* Task statement *
Check each line of the entries below for the word "Default", and copy the lines that have it.

[Data section Boundary: Start]

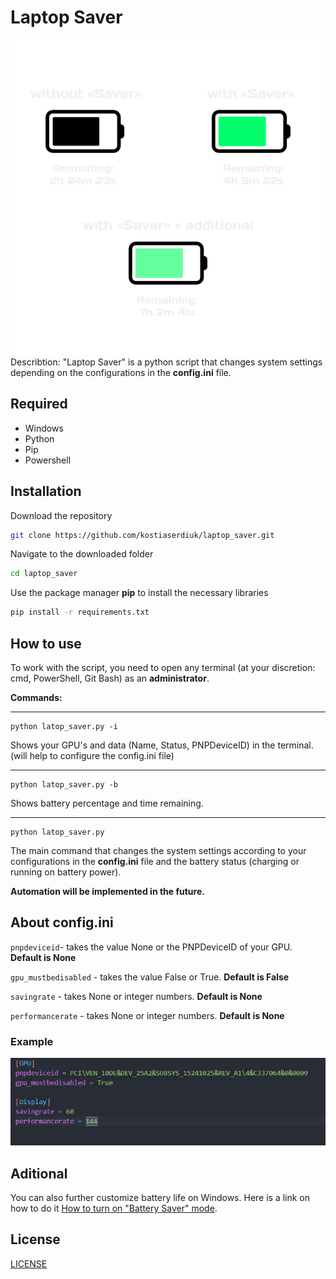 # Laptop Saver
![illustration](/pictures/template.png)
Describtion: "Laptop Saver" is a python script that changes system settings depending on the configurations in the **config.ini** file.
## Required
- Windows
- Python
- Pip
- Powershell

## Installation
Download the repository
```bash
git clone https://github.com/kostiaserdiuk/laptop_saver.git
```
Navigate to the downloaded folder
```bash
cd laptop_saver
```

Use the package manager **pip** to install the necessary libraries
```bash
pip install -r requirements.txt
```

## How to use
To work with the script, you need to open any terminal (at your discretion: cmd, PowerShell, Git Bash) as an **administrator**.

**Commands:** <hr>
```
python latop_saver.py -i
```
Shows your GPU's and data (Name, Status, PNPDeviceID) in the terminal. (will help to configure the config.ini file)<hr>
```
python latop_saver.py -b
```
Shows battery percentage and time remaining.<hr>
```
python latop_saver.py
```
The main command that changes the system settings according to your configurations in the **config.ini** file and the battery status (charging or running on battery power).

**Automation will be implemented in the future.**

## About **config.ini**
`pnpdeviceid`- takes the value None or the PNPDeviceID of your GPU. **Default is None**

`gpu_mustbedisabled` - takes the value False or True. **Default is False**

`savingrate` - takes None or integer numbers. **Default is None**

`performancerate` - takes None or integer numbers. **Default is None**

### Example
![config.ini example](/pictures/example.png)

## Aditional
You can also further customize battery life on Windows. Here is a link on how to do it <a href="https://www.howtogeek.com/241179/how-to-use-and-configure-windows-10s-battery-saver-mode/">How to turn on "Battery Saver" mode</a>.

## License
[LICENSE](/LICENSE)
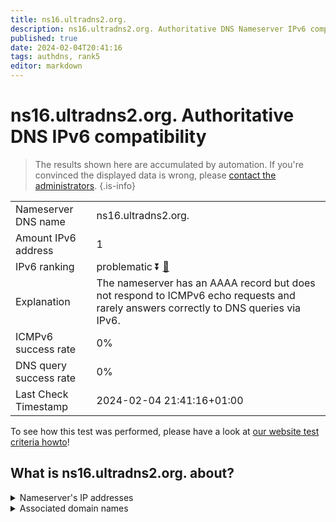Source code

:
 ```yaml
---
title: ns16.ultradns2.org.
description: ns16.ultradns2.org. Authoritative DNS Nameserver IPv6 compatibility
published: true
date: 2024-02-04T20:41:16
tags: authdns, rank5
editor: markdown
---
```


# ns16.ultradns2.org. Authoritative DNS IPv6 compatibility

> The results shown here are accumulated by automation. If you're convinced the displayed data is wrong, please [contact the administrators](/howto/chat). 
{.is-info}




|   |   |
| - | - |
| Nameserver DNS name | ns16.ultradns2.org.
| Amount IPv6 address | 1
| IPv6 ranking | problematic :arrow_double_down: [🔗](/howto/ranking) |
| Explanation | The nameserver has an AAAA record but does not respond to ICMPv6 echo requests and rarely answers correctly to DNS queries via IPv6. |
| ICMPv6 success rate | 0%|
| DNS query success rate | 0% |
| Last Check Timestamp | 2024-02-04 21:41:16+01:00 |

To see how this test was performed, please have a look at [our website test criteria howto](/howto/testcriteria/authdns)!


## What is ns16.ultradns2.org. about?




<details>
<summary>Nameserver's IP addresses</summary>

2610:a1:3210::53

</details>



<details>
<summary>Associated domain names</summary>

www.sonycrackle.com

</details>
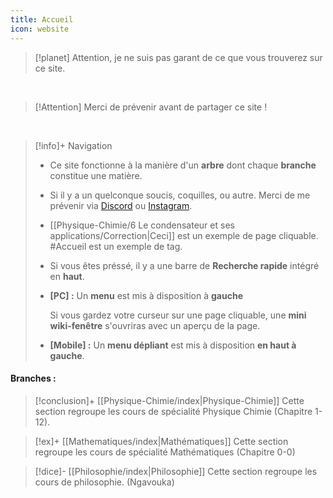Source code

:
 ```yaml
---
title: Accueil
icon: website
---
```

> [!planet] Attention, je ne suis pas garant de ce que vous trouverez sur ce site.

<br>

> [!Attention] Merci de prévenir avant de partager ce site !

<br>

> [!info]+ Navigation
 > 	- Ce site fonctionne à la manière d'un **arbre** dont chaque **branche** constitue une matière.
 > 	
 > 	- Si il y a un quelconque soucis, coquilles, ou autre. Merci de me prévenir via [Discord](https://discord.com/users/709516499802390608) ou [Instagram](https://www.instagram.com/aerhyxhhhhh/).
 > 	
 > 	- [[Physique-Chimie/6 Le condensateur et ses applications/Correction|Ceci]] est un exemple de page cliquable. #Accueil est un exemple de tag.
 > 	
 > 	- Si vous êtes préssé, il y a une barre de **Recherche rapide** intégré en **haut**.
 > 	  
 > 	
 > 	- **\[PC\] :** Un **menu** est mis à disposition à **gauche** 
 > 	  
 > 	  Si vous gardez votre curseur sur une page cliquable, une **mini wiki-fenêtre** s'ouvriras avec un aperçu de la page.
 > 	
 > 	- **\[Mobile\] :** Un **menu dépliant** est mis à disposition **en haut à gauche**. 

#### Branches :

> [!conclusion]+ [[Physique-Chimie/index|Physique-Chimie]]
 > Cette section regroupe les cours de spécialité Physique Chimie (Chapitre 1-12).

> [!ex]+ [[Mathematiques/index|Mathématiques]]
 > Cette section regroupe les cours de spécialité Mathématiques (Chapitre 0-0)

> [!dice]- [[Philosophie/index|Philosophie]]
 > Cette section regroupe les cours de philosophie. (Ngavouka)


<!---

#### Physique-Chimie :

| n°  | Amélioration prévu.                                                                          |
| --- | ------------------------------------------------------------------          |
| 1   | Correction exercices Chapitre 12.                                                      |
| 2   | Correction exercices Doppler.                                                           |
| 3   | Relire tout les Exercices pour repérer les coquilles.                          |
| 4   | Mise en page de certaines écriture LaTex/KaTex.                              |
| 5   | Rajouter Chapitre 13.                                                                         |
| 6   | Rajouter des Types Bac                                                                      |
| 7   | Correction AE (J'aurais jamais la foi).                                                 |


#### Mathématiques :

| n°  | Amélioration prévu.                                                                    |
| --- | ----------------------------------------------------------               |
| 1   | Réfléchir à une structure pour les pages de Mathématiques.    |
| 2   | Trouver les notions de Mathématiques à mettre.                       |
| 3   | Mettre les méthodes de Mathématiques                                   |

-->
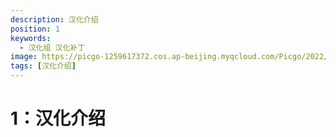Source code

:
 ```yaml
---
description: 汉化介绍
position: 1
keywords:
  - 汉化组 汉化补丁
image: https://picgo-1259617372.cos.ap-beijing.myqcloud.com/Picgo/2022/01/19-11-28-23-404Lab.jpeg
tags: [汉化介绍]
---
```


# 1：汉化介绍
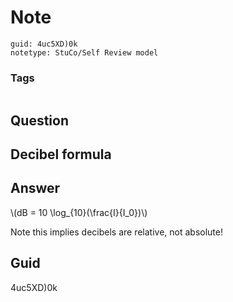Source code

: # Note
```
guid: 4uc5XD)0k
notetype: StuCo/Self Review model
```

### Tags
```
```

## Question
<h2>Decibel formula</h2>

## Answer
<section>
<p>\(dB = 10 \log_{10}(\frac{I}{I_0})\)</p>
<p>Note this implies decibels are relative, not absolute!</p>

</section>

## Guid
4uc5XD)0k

[Data section Boundary: End]

* Answer for this exercise *
`pnpdeviceid`- takes the value None or the PNPDeviceID of your GPU. **Default is None**
`gpu_mustbedisabled` - takes the value False or True. **Default is False**
`savingrate` - takes None or integer numbers. **Default is None**
`performancerate` - takes None or integer numbers. **Default is None**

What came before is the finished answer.